ASSIGNMENT —
Find the lines in the records that carry the word "AnimatorRotarySwitch". Copy each one.

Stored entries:
################
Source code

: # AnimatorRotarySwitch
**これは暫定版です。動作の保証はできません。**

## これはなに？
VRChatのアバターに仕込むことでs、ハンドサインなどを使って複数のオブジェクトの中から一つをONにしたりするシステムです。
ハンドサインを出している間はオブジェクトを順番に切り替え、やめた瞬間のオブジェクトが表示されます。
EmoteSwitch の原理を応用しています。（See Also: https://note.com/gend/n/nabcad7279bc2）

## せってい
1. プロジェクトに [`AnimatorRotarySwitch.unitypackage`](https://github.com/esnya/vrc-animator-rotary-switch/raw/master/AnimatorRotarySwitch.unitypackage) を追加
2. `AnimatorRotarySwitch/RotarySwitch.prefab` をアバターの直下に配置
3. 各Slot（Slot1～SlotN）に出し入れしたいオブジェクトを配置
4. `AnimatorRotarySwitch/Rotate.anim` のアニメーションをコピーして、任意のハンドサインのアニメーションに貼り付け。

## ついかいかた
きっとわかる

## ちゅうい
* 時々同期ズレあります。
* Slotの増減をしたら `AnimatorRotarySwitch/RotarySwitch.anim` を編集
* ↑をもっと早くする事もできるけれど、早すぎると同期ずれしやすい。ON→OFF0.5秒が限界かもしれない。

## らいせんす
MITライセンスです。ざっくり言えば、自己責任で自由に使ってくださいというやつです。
################
WRITTEN SOLUTION —
: # AnimatorRotarySwitch
1. プロジェクトに [`AnimatorRotarySwitch.unitypackage`](https://github.com/esnya/vrc-animator-rotary-switch/raw/master/AnimatorRotarySwitch.unitypackage) を追加
2. `AnimatorRotarySwitch/RotarySwitch.prefab` をアバターの直下に配置
4. `AnimatorRotarySwitch/Rotate.anim` のアニメーションをコピーして、任意のハンドサインのアニメーションに貼り付け。
* Slotの増減をしたら `AnimatorRotarySwitch/RotarySwitch.anim` を編集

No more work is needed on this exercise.